You can feel the weight of that history in her selection. The search committee, led by Munroe and including music directors, trustees, faculty, and senior staff, didn’t just look for a manager. They looked for someone who could bridge the gap between the elite precision of a conservatory and the messy, beautiful reality of public engagement. Umber, a pianist with a degree from the Thornton School of Music at the University of Southern California, fits that bill. She co-created some of the field’s most influential productions, working closely with Dudamel and Creative Director Esa-Pekka Salonen, while also managing the Dudamel Fellowship Conducting Program for seventeen seasons. That’s not just administrative skill. That’s deep, lived-in knowledge of what it takes to make music matter.
“The opportunity of leading AMFS is the dream opportunity,” Umber told The Aspen Times. “It is such an amazing jewel box of a school, with this extraordinary festival that they put on. It’s the perfect alignment of both my dream job opportunity and also the dream locale for me and the family. It’s everything for us.”

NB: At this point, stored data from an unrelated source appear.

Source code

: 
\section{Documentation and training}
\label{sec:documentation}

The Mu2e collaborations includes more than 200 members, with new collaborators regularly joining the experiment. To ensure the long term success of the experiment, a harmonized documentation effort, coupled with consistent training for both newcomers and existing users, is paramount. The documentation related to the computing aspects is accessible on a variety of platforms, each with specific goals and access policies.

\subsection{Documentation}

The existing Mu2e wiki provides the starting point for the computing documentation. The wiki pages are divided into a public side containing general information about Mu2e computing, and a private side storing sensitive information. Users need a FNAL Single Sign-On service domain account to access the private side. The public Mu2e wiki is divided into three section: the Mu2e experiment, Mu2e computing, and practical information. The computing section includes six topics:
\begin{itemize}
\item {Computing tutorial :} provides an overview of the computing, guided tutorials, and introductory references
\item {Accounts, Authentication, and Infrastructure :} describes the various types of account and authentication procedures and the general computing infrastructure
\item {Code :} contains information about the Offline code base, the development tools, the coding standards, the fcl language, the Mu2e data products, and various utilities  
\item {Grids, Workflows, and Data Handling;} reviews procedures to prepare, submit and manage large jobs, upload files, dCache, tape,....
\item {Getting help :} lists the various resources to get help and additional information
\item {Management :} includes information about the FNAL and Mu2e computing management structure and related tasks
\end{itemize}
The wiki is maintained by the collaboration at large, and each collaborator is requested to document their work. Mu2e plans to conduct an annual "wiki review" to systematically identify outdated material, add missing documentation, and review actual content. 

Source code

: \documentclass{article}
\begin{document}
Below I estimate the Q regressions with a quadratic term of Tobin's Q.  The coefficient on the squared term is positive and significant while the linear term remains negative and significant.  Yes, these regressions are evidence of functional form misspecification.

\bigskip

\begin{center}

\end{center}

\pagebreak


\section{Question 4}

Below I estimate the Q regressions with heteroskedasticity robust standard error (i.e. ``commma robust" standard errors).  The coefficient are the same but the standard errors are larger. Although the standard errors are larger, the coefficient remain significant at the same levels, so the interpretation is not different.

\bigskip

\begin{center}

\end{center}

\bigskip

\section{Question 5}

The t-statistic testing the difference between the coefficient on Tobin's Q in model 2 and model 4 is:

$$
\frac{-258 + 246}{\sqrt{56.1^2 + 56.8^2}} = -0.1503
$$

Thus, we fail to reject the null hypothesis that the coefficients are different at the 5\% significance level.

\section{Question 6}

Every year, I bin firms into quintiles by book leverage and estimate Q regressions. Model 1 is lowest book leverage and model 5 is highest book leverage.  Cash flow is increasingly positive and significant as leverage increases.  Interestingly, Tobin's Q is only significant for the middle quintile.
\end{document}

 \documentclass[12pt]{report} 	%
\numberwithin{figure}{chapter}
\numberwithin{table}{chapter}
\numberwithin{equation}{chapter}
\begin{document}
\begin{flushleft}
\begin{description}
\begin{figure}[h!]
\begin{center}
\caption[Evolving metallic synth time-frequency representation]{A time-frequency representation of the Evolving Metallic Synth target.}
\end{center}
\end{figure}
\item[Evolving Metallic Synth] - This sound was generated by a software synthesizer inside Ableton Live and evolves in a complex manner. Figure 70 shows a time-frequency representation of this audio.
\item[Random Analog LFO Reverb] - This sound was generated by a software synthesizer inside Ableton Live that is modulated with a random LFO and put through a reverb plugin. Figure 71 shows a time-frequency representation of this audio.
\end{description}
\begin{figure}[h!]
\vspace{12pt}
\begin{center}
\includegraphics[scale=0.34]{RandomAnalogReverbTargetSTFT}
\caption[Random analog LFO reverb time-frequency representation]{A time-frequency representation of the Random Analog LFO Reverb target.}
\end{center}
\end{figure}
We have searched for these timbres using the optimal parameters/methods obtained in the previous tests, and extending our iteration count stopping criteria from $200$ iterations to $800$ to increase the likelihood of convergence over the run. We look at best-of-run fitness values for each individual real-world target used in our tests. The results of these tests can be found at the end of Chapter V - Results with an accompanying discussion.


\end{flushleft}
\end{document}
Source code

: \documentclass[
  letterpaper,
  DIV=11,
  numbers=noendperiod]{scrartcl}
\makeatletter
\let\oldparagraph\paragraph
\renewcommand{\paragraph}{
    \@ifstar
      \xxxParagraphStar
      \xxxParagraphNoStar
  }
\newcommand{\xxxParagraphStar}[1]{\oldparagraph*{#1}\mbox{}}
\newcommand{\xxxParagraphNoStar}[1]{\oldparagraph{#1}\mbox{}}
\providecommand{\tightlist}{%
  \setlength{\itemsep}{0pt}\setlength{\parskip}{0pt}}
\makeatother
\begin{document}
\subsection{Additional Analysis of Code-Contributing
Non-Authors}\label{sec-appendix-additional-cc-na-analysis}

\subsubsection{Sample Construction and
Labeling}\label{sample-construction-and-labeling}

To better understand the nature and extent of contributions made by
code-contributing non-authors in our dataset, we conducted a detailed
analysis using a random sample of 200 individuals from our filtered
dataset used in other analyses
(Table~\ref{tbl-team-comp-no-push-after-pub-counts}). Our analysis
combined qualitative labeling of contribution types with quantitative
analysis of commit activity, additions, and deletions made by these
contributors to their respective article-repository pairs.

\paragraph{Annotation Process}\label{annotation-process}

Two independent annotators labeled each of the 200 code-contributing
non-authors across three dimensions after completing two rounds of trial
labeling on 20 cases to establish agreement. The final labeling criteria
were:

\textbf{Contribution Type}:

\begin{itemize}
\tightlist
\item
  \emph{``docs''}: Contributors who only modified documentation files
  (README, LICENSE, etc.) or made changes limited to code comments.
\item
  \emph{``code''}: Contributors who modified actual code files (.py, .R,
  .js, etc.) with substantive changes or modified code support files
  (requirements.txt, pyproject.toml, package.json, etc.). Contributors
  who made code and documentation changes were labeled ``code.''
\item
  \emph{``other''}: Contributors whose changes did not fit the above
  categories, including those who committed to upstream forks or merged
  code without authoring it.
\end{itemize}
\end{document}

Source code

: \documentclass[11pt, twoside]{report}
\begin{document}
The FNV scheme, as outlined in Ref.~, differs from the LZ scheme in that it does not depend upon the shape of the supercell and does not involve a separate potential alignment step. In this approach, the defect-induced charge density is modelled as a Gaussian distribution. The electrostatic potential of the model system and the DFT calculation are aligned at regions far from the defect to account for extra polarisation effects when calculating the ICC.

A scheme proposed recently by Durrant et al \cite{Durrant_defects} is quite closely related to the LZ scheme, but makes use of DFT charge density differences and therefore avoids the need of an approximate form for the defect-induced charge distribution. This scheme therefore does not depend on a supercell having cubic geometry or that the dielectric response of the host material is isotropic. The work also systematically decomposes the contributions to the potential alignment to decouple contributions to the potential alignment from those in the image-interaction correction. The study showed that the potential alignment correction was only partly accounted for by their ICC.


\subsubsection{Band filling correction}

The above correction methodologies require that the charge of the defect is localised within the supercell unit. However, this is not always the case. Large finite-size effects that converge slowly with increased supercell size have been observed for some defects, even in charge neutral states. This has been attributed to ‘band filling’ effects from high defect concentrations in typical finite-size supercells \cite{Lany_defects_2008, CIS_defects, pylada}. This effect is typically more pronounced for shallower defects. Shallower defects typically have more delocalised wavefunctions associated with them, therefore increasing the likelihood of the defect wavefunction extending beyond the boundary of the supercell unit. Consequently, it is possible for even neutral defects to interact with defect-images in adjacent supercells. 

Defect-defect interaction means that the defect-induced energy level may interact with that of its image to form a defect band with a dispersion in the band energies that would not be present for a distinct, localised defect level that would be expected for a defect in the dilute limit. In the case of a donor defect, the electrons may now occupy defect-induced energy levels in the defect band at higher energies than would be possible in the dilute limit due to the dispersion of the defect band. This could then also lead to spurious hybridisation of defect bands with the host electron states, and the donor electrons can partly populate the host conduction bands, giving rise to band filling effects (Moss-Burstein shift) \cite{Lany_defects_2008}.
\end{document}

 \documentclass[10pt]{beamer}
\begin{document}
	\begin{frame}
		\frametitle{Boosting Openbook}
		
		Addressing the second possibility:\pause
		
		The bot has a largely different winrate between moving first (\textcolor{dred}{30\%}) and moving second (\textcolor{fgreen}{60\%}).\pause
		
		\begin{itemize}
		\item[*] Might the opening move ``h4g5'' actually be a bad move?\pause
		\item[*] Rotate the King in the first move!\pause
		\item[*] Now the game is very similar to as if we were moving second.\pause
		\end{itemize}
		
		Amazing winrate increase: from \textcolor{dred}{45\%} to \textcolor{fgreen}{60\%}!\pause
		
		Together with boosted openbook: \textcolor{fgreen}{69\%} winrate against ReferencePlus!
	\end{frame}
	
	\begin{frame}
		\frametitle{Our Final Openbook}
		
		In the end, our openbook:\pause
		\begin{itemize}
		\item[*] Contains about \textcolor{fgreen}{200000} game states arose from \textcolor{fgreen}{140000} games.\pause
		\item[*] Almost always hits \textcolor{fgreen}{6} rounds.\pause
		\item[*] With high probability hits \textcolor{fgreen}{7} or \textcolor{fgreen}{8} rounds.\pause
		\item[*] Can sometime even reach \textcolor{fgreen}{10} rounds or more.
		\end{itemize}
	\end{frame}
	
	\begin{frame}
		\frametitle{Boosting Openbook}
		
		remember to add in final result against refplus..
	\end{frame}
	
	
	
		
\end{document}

She’s moving to Aspen with her family this summer or fall, ready to start on October 1. But before you picture her sipping wine on the patio of the Wheeler Opera House, consider what she’s leaving behind. In Los Angeles, she didn’t just oversee budgets; she shaped the cultural identity of a city. She championed emerging talent, expanded music’s reach across society, and embraced new technologies to connect with audiences who might never step foot in a concert hall otherwise. That’s the kind of outreach that matters here, too, where the festival can sometimes feel like a gated community rather than a shared resource.
Alan Fletcher, the outgoing CEO, will transition to President Emeritus, a title that honors his tenure without implying he’s stepping entirely out of the picture. But the focus is squarely on Umber now, on how she’ll carry the torch. Munroe noted that Umber was chosen for her commitment to artistic excellence and education, but also for her ability to connect AMFS’s mission with broader outreach that expands beyond Aspen, and even beyond the country. “In Meghan, we have a new CEO committed to Aspen’s place as a thought leader for the arts as the driving force of a more empathetic, connected and creative future for all,” Munroe said.
It’s a big promise. And it’s one that will be tested not just in the grand halls of the festival, but in the classrooms, in the community outreach programs, and in the way the institution interacts with the rest of us who live here year-round. You can feel the anticipation in the air, a quiet hum that’s different from the usual summer noise. It’s the sound of something new beginning, something that might just change how we see our own town.
The leaves are already starting to turn on the aspen trees, their golden wings catching the late afternoon light, casting long shadows across the pavement. It’s a reminder that seasons change, and so do the people who lead us through them. Umber is coming, and with her, a new chapter for the music that defines this place.